Public Enemies: Poster

Inhalt

In den Dreißigerjahren des letzten Jahrhunderts machte John Dillinger (Johnny Depp) in Amerika eine große Karriere als Bankräuber. Dank einer schlecht ausgestatteten Polizei, die sich nicht über Staatsgrenzen hinweg koordinieren konnte, hatten Dillinger und seine Komplizen leichtes Spiel. Durch eine endlose Serie an Raubüberfällen und mehrere spektakuläre Gefängnisausbrüche werden die Gangster zu Staatsfeinden.

Public Enemies beginnt zum Höhepunkt von John Dillingers Karriere. J. Edgar Hoover (Billy Crudup – Watchmen) versucht gerade eine nationale Polizeibehörde, später auch bekannt als FBI, aufzubauen. Er setzt seinen besten Agenten, Melvin Purvis (Christian Bale – Terminator Salvation, The Dark Knight, 3:10 to Yuma, u.a.), auf Dillinger an. Schon bald beginnt sich das Blatt zu wenden…

Rezension

Public Enemies hat sich sehr viel Mühe gegeben, die Dreißigerjahre detailgetreu ins Bild zu setzen. Und so macht es auch Spaß als Zuschauer in diese Zeit einzutauchen. Es erfüllt einen zunächst mit tiefer Verblüffung, wie wenig die Polizei der Gang um John Dillinger entgegen zu setzen hat. Aus heutiger Sicht ist es kaum vorstellbar, wie es für einen so berüchtigten Verbrecher schon reicht, einfach in einen anderen US-Staat zu flüchten, um vor der Polizei sicher zu sein. Oder wie er sich gar unbesorgt in der Öffentlichkeit bewegen kann.

Marion Cotillard in Public Enemies

Die eigentliche Geschichte kann jedoch nicht vollständig überzeugen. Durch die mehr als zwei Stunden Spielzeit lässt sich der Film zu viel Zeit um dauerhaft Spannung aufzubauen.
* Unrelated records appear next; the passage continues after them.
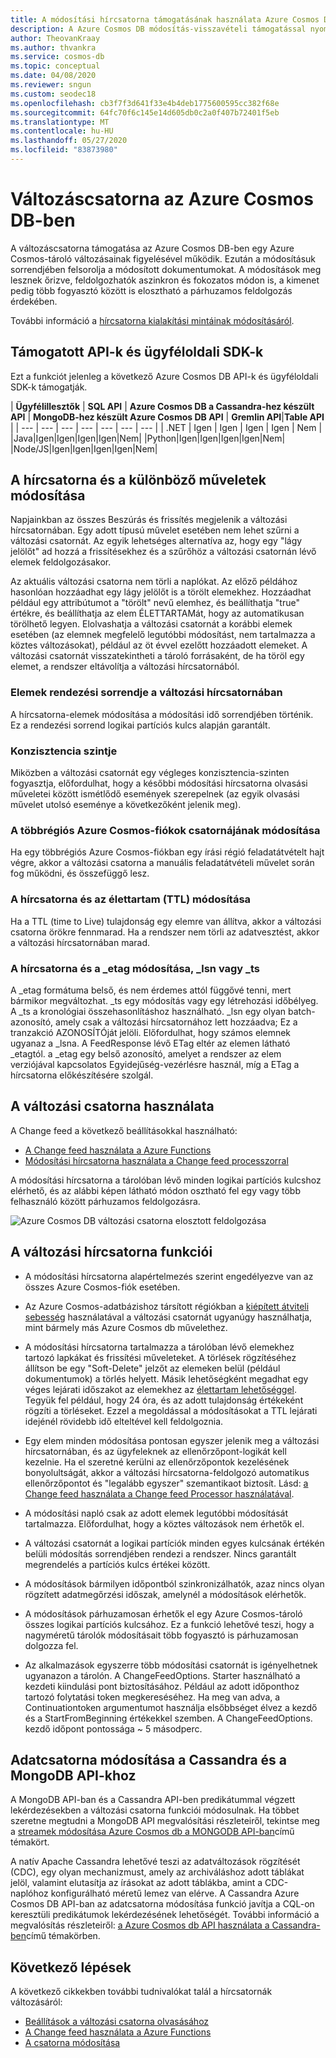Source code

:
 ```yaml
---
title: A módosítási hírcsatorna támogatásának használata Azure Cosmos DB
description: A Azure Cosmos DB módosítás-visszavételi támogatással nyomon követheti a dokumentumok, az eseményvezérelt feldolgozás, például az eseményindítók változásait, valamint naprakészen tarthatja a gyorsítótárait és az elemzési rendszereket.
author: TheovanKraay
ms.author: thvankra
ms.service: cosmos-db
ms.topic: conceptual
ms.date: 04/08/2020
ms.reviewer: sngun
ms.custom: seodec18
ms.openlocfilehash: cb3f7f3d641f33e4b4deb1775600595cc382f68e
ms.sourcegitcommit: 64fc70f6c145e14d605db0c2a0f407b72401f5eb
ms.translationtype: MT
ms.contentlocale: hu-HU
ms.lasthandoff: 05/27/2020
ms.locfileid: "83873980"
---
```

# <a name="change-feed-in-azure-cosmos-db"></a>Változáscsatorna az Azure Cosmos DB-ben

A változáscsatorna támogatása az Azure Cosmos DB-ben egy Azure Cosmos-tároló változásainak figyelésével működik. Ezután a módosításuk sorrendjében felsorolja a módosított dokumentumokat. A módosítások meg lesznek őrizve, feldolgozhatók aszinkron és fokozatos módon is, a kimenet pedig több fogyasztó között is elosztható a párhuzamos feldolgozás érdekében.

További információ a [hírcsatorna kialakítási mintáinak módosításáról](change-feed-design-patterns.md).

## <a name="supported-apis-and-client-sdks"></a>Támogatott API-k és ügyféloldali SDK-k

Ezt a funkciót jelenleg a következő Azure Cosmos DB API-k és ügyféloldali SDK-k támogatják.

| **Ügyfélillesztők** | **SQL API** | **Azure Cosmos DB a Cassandra-hez készült API** | **MongoDB-hez készült Azure Cosmos DB API** | **Gremlin API**|**Table API** |
| --- | --- | --- | --- | --- | --- | --- |
| .NET | Igen | Igen | Igen | Igen | Nem |
|Java|Igen|Igen|Igen|Igen|Nem|
|Python|Igen|Igen|Igen|Igen|Nem|
|Node/JS|Igen|Igen|Igen|Igen|Nem|

## <a name="change-feed-and-different-operations"></a>A hírcsatorna és a különböző műveletek módosítása

Napjainkban az összes Beszúrás és frissítés megjelenik a változási hírcsatornában. Egy adott típusú művelet esetében nem lehet szűrni a változási csatornát. Az egyik lehetséges alternatíva az, hogy egy "lágy jelölőt" ad hozzá a frissítésekhez és a szűrőhöz a változási csatornán lévő elemek feldolgozásakor.

Az aktuális változási csatorna nem törli a naplókat. Az előző példához hasonlóan hozzáadhat egy lágy jelölőt is a törölt elemekhez. Hozzáadhat például egy attribútumot a "törölt" nevű elemhez, és beállíthatja "true" értékre, és beállíthatja az elem ÉLETTARTAMát, hogy az automatikusan törölhető legyen. Elolvashatja a változási csatornát a korábbi elemek esetében (az elemnek megfelelő legutóbbi módosítást, nem tartalmazza a köztes változásokat), például az öt évvel ezelőtt hozzáadott elemeket. A változási csatornát visszatekintheti a tároló forrásaként, de ha töröl egy elemet, a rendszer eltávolítja a változási hírcsatornából.

### <a name="sort-order-of-items-in-change-feed"></a>Elemek rendezési sorrendje a változási hírcsatornában

A hírcsatorna-elemek módosítása a módosítási idő sorrendjében történik. Ez a rendezési sorrend logikai partíciós kulcs alapján garantált.

### <a name="consistency-level"></a>Konzisztencia szintje

Miközben a változási csatornát egy végleges konzisztencia-szinten fogyasztja, előfordulhat, hogy a későbbi módosítási hírcsatorna olvasási műveletei között ismétlődő események szerepelnek (az egyik olvasási művelet utolsó eseménye a következőként jelenik meg).

### <a name="change-feed-in-multi-region-azure-cosmos-accounts"></a>A többrégiós Azure Cosmos-fiókok csatornájának módosítása

Ha egy többrégiós Azure Cosmos-fiókban egy írási régió feladatátvételt hajt végre, akkor a változási csatorna a manuális feladatátvételi művelet során fog működni, és összefüggő lesz.

### <a name="change-feed-and-time-to-live-ttl"></a>A hírcsatorna és az élettartam (TTL) módosítása

Ha a TTL (time to Live) tulajdonság egy elemre van állítva, akkor a változási csatorna örökre fennmarad. Ha a rendszer nem törli az adatvesztést, akkor a változási hírcsatornában marad.  

### <a name="change-feed-and-_etag-_lsn-or-_ts"></a>A hírcsatorna és a _etag módosítása, _lsn vagy _ts

A _etag formátuma belső, és nem érdemes attól függővé tenni, mert bármikor megváltozhat. _ts egy módosítás vagy egy létrehozási időbélyeg. A _ts a kronológiai összehasonlításhoz használható. _lsn egy olyan batch-azonosító, amely csak a változási hírcsatornához lett hozzáadva; Ez a tranzakció AZONOSÍTÓját jelöli. Előfordulhat, hogy számos elemnek ugyanaz a _lsna. A FeedResponse lévő ETag eltér az elemen látható _etagtól. a _etag egy belső azonosító, amelyet a rendszer az elem verziójával kapcsolatos Egyidejűség-vezérlésre használ, míg a ETag a hírcsatorna előkészítésére szolgál.

## <a name="working-with-change-feed"></a>A változási csatorna használata

A Change feed a következő beállításokkal használható:

* [A Change feed használata a Azure Functions](change-feed-functions.md)
* [Módosítási hírcsatorna használata a Change feed processzorral](change-feed-processor.md) 

A módosítási hírcsatorna a tárolóban lévő minden logikai partíciós kulcshoz elérhető, és az alábbi képen látható módon osztható fel egy vagy több felhasználó között párhuzamos feldolgozásra.

![Azure Cosmos DB változási csatorna elosztott feldolgozása](./media/change-feed/changefeedvisual.png)

## <a name="features-of-change-feed"></a>A változási hírcsatorna funkciói

* A módosítási hírcsatorna alapértelmezés szerint engedélyezve van az összes Azure Cosmos-fiók esetében.

* Az Azure Cosmos-adatbázishoz társított régiókban a [kiépített átviteli sebesség](request-units.md) használatával a változási csatornát ugyanúgy használhatja, mint bármely más Azure Cosmos db művelethez.

* A módosítási hírcsatorna tartalmazza a tárolóban lévő elemekhez tartozó lapkákat és frissítési műveleteket. A törlések rögzítéséhez állítson be egy "Soft-Delete" jelzőt az elemeken belül (például dokumentumok) a törlés helyett. Másik lehetőségként megadhat egy véges lejárati időszakot az elemekhez az [élettartam lehetőséggel](time-to-live.md). Tegyük fel például, hogy 24 óra, és az adott tulajdonság értékeként rögzíti a törléseket. Ezzel a megoldással a módosításokat a TTL lejárati idejénél rövidebb idő elteltével kell feldolgoznia.

* Egy elem minden módosítása pontosan egyszer jelenik meg a változási hírcsatornában, és az ügyfeleknek az ellenőrzőpont-logikát kell kezelnie. Ha el szeretné kerülni az ellenőrzőpontok kezelésének bonyolultságát, akkor a változási hírcsatorna-feldolgozó automatikus ellenőrzőpontot és "legalább egyszer" szemantikaot biztosít. Lásd: [a Change feed használata a Change feed Processor használatával](change-feed-processor.md).

* A módosítási napló csak az adott elemek legutóbbi módosítását tartalmazza. Előfordulhat, hogy a köztes változások nem érhetők el.

* A változási csatornát a logikai partíciók minden egyes kulcsának értékén belüli módosítás sorrendjében rendezi a rendszer. Nincs garantált megrendelés a partíciós kulcs értékei között.

* A módosítások bármilyen időpontból szinkronizálhatók, azaz nincs olyan rögzített adatmegőrzési időszak, amelynél a módosítások elérhetők.

* A módosítások párhuzamosan érhetők el egy Azure Cosmos-tároló összes logikai partíciós kulcsához. Ez a funkció lehetővé teszi, hogy a nagyméretű tárolók módosításait több fogyasztó is párhuzamosan dolgozza fel.

* Az alkalmazások egyszerre több módosítási csatornát is igényelhetnek ugyanazon a tárolón. A ChangeFeedOptions. Starter használható a kezdeti kiindulási pont biztosításához. Például az adott időponthoz tartozó folytatási token megkereséséhez. Ha meg van adva, a Continuationtoken argumentumot használja elsőbbséget élvez a kezdő és a StartFromBeginning értékekkel szemben. A ChangeFeedOptions. kezdő időpont pontossága ~ 5 másodperc.

## <a name="change-feed-in-apis-for-cassandra-and-mongodb"></a>Adatcsatorna módosítása a Cassandra és a MongoDB API-khoz

A MongoDB API-ban és a Cassandra API-ben predikátummal végzett lekérdezésekben a változási csatorna funkciói módosulnak. Ha többet szeretne megtudni a MongoDB API megvalósítási részleteiről, tekintse meg a [streamek módosítása Azure Cosmos db a MONGODB API-ban](mongodb-change-streams.md)című témakört.

A natív Apache Cassandra lehetővé teszi az adatváltozások rögzítését (CDC), egy olyan mechanizmust, amely az archiváláshoz adott táblákat jelöl, valamint elutasítja az írásokat az adott táblákba, amint a CDC-naplóhoz konfigurálható méretű lemez van elérve. A Cassandra Azure Cosmos DB API-ban az adatcsatorna módosítása funkció javítja a CQL-on keresztüli predikátumok lekérdezésének lehetőségét. További információ a megvalósítás részleteiről: [a Azure Cosmos db API használata a Cassandra-ben](cassandra-change-feed.md)című témakörben.

## <a name="next-steps"></a>Következő lépések

A következő cikkekben további tudnivalókat talál a hírcsatornák változásáról:

* [Beállítások a változási csatorna olvasásához](read-change-feed.md)
* [A Change feed használata a Azure Functions](change-feed-functions.md)
* [A csatorna módosítása](change-feed-processor.md)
Diese gibt es nur punktuell bei einzelnen Festnahmeversuchen oder Ausbrüchen.

Nun muss natürlich auch ein Gangster-Film nicht zwangsläufig als reiner Thriller konzipiert sein. Gerade bei – zumindest in den USA – so berühmten Gestalten bietet es sich an, sich auch ein wenig in Ruhe auf die Charaktere zu konzentrieren. Doch auch an dieser Stelle beeindruckt Public Enemies eher wenig. Johnny Depp spielt seine Rolle zwar gewohnt brilliant, aber die Geschichte lässt seinem Charakter keinen Raum zur Entfaltung. Auch die Liebesgeschichte mit Marion Cotillard als Billie Frechette vermag nicht so recht zu zünden. Ganz alt sieht mal wieder Christian Bale aus. Sein Charakter Melvin Purvis hat noch weniger Ausstrahlung als John Connor.

Christian Bale als Melvin Purvis in Public Enemies

Nächster Minuspunkt: Die Optik. Public Enemies wurde zu großen Teilen mit den digitalen Kameras HDC-F23 und XDCAM EX1 von Sony gedreht. Leider sieht das Bild im Ergebnis auch sehr nach Video aus. Ich kann nur vermuten, dass dies so gewollt war, denn zahlreiche digital aufgezeichnete Kinofilme haben schon bewiesen, dass mit Videokameras nicht zwangsweise auch ein Videolook einhergehen muss (z.B. My Bloody Valentine 3D, Flyboys, Reverie). So wirkt diese Optik leider einfach nur billig. Sie hätten zumindest einen 35mm-Adapter verwenden können.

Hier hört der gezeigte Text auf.